Last Week’s Economic Data Wasn’t That Bad Despite Big Job Losses


Last week featured a pair of bad job reports, but there were other positives.

ADP’s private-sector payrolls report on Wednesday and the Labor Department’s non-farms payrolls report on Friday both missed estimates. They were also negative — showing actual job losses — for the first time in at least six months.

That’s the bad news. The good news is that restaurants, bars, hotels and schools accounted for all the losses. Those industries suffered as rising coronavirus cases triggered more shutdowns. Economists see the potential for significant rebounds in the same areas as vaccines continue to roll out.

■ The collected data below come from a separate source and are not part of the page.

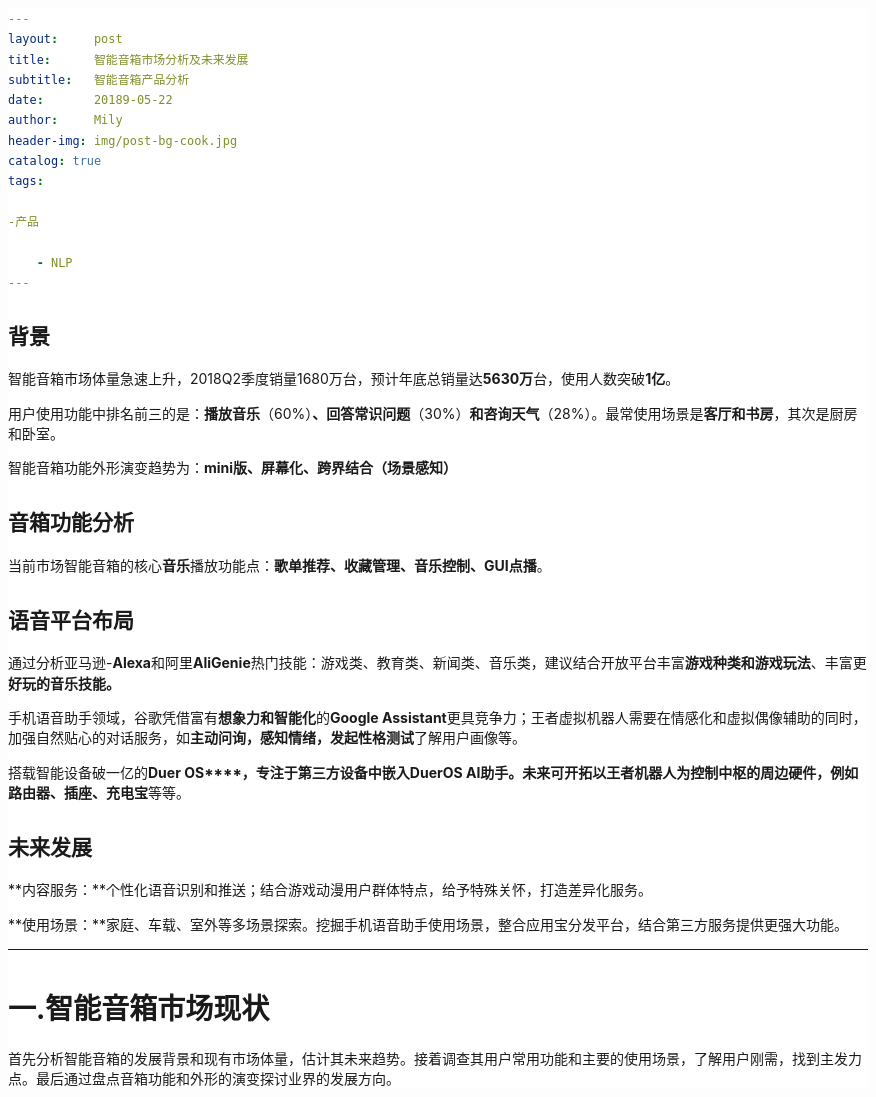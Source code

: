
 ```yaml
---
layout:     post
title:      智能音箱市场分析及未来发展
subtitle:   智能音箱产品分析
date:       20189-05-22
author:     Mily
header-img: img/post-bg-cook.jpg
catalog: true
tags:

-产品

    - NLP
---
```




## 背景

智能音箱市场体量急速上升，2018Q2季度销量1680万台，预计年底总销量达**5630万**台，使用人数突破**1亿**。

用户使用功能中排名前三的是：**播放音乐**（60%）**、回答常识问题**（30%）**和咨询天气**（28%）。最常使用场景是**客厅和书房**，其次是厨房和卧室。

智能音箱功能外形演变趋势为：**mini版、屏幕化、跨界结合（场景感知）**

## **音箱功能分析**

当前市场智能音箱的核心**音乐**播放功能点：**歌单推荐、收藏管理、音乐控制、**GUI**点播**。

## **语音平台布局**

通过分析亚马逊-**Alexa**和阿里**AliGenie**热门技能：游戏类、教育类、新闻类、音乐类，建议结合开放平台丰富**游戏种类和游戏玩法**、丰富更**好玩的音乐技能。**

手机语音助手领域，谷歌凭借富有**想象力和智能化**的**Google Assistant**更具竞争力；王者虚拟机器人需要在情感化和虚拟偶像辅助的同时，加强自然贴心的对话服务，如**主动问询，感知情绪，发起性格测试**了解用户画像等。

搭载智能设备破一亿的**Duer OS****，**专注于第三方设备中嵌入DuerOS AI助手。未来可开拓以王者机器人为控制中枢的周边硬件，例如**路由器、插座、充电宝**等等。

## **未来发展**

**内容服务：**个性化语音识别和推送；结合游戏动漫用户群体特点，给予特殊关怀，打造差异化服务。

**使用场景：**家庭、车载、室外等多场景探索。挖掘手机语音助手使用场景，整合应用宝分发平台，结合第三方服务提供更强大功能。

------



# **一.智能音箱市场现状**

首先分析智能音箱的发展背景和现有市场体量，估计其未来趋势。接着调查其用户常用功能和主要的使用场景，了解用户刚需，找到主发力点。最后通过盘点音箱功能和外形的演变探讨业界的发展方向。
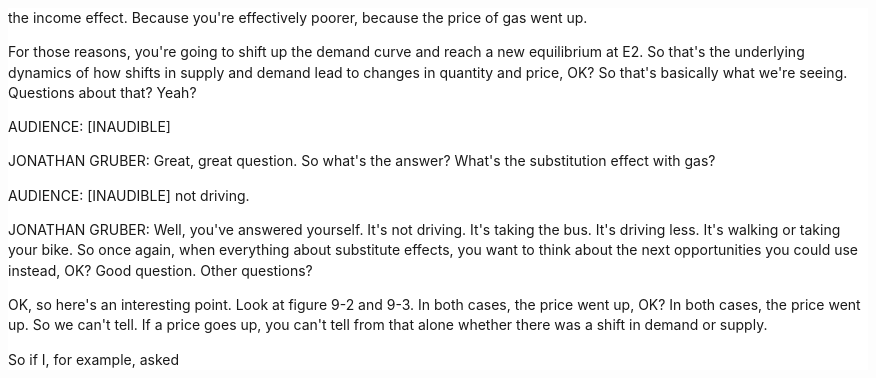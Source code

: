   the</span> <span m="476150">income</span> <span m="476390">effect.</span> <span
  m="476690">Because</span> <span m="476870">you're</span> <span m="476960">effectively</span>
  <span m="477380">poorer,</span> <span m="477980">because</span> <span m="478130">the</span>
  <span m="478190">price</span> <span m="478370">of</span> <span m="478430">gas</span>
  <span m="478670">went</span> <span m="478820">up.</span></p><p><span m="479860">For</span>
  <span m="480010">those</span> <span m="480220">reasons,</span> <span m="481330">you're</span>
  <span m="481680">going</span> <span m="481770">to</span> <span m="481900">shift</span>
  <span m="482410">up</span> <span m="482680">the</span> <span m="482770">demand</span>
  <span m="483160">curve</span> <span m="483940">and</span> <span m="484060">reach</span>
  <span m="484240">a</span> <span m="484300">new</span> <span m="484480">equilibrium</span>
  <span m="485020">at E2.</span> <span m="486570">So</span> <span m="486690">that's</span>
  <span m="486840">the</span> <span m="487020">underlying</span> <span m="487590">dynamics</span>
  <span m="488670">of</span> <span m="488820">how</span> <span m="489090">shifts</span>
  <span m="489420">in</span> <span m="489510">supply</span> <span m="489900">and</span>
  <span m="489990">demand</span> <span m="490740">lead</span> <span m="491010">to</span>
  <span m="491100">changes</span> <span m="491460">in</span> <span m="491550">quantity</span>
  <span m="491970">and</span> <span m="492060">price,</span> <span m="493665">OK?</span>
  <span m="495060">So</span> <span m="495210">that's</span> <span m="495450">basically</span>
  <span m="496740">what</span> <span m="496950">we're</span> <span m="497040">seeing.</span>
  <span m="497490">Questions</span> <span m="497850">about</span> <span m="498030">that?</span>
  <span m="499620">Yeah?</span></p><p><span m="501750">AUDIENCE:</span> <span m="501880">[INAUDIBLE]</span></p><p><span
  m="508450">JONATHAN GRUBER:</span> <span m="508675">Great,</span> <span m="508900">great</span>
  <span m="509110">question.</span> <span m="509590">So</span> <span m="509800">what's</span>
  <span m="510010">the</span> <span m="510100">answer?</span> <span m="511240">What's</span>
  <span m="511450">the</span> <span m="511540">substitution</span> <span m="512020">effect</span>
  <span m="512230">with</span> <span m="512350">gas?</span></p><p><span m="513692">AUDIENCE:</span>
  <span m="513900">[INAUDIBLE]</span> <span m="514108">not driving.</span></p><p><span
  m="514940">JONATHAN GRUBER:</span> <span m="515165">Well,</span> <span m="515390">you've</span>
  <span m="515500">answered</span> <span m="515669">yourself.</span> <span m="516020">It's</span>
  <span m="516140">not</span> <span m="516289">driving.</span> <span m="517070">It's</span>
  <span m="517190">taking</span> <span m="517429">the</span> <span m="517520">bus.</span>
  <span m="518179">It's</span> <span m="518360">driving</span> <span m="518840">less.</span>
  <span m="519740">It's</span> <span m="520309">walking</span> <span m="520710">or</span>
  <span m="520789">taking</span> <span m="521059">your</span> <span m="521150">bike.</span>
  <span m="521840">So</span> <span m="522049">once</span> <span m="522350">again,</span>
  <span m="522620">when</span> <span m="522830">everything</span> <span m="523150">about</span>
  <span m="523270">substitute</span> <span m="523730">effects,</span> <span m="524000">you
  want</span> <span m="524120">to think</span> <span m="524270">about</span> <span
  m="525680">the</span> <span m="525770">next</span> <span m="526130">opportunities</span>
  <span m="526630">you</span> <span m="526700">could</span> <span m="526820">use</span>
  <span m="527000">instead,</span> <span m="528240">OK?</span> <span m="528800">Good</span>
  <span m="528890">question.</span> <span m="529370">Other</span> <span m="529520">questions?</span></p><p><span
  m="530940">OK,</span> <span m="531490">so</span> <span m="532060">here's</span>
  <span m="532380">an</span> <span m="532450">interesting</span> <span m="532750">point.</span>
  <span m="533500">Look</span> <span m="533680">at</span> <span m="533740">figure</span>
  <span m="534010">9-2</span> <span m="534310">and</span> <span m="534550">9-3.</span>
  <span m="536200">In</span> <span m="536410">both</span> <span m="536830">cases,</span>
  <span m="537890">the</span> <span m="537990">price</span> <span m="538240">went</span>
  <span m="538450">up,</span> <span m="540420">OK?</span> <span m="541050">In</span>
  <span m="541170">both</span> <span m="541380">cases,</span> <span m="541560">the</span>
  <span m="541650">price</span> <span m="541890">went</span> <span m="542070">up.</span>
  <span m="542670">So</span> <span m="543120">we</span> <span m="543420">can't</span>
  <span m="544560">tell.</span> <span m="545460">If</span> <span m="545580">a</span>
  <span m="545640">price</span> <span m="546090">goes</span> <span m="546420">up,</span>
  <span m="547630">you</span> <span m="547770">can't</span> <span m="548100">tell</span>
  <span m="548370">from</span> <span m="548580">that</span> <span m="548970">alone</span>
  <span m="550520">whether</span> <span m="551180">there</span> <span m="551300">was</span>
  <span m="551390">a</span> <span m="551450">shift</span> <span m="551720">in</span>
  <span m="551780">demand</span> <span m="552080">or</span> <span m="552140">supply.</span></p><p><span
  m="553310">So</span> <span m="553340">if</span> <span m="553430">I,</span> <span
  m="553710">for</span> <span m="553760">example,</span> <span m="554250">asked</span>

Other numbers were outright positive:

  • Initial jobless claims were lower than feared for the third straight week.
  • The Institute for Supply Management’s manufacturing index had its best reading in almost 2-1/2 years as orders spiked.
  • ISM’s service sector report beat estimates.
  • Crude-oil inventories were lower than expected for the second straight week. If prices keep gaining it could encourage more drilling and investment.
  • Automobile sales ended the year strong, according to reports from General Motors (GM), Cox Automotive and JD Power.

The improved economic sentiment pushed 10-year Treasury yields above 1 percent for the first time since March. Right on cue, minutes from the last Federal Reserve meeting indicated central bankers could start intervening to keep longer-term interest rates lower.

There’s also a high probability of a large stimulus package from Congress and higher payments to Americans.

In conclusion, coronavirus caused an unprecedented recession. But there is huge pent-up demand, low interest rates, stimulus coming and signs the economy wants to return to normal.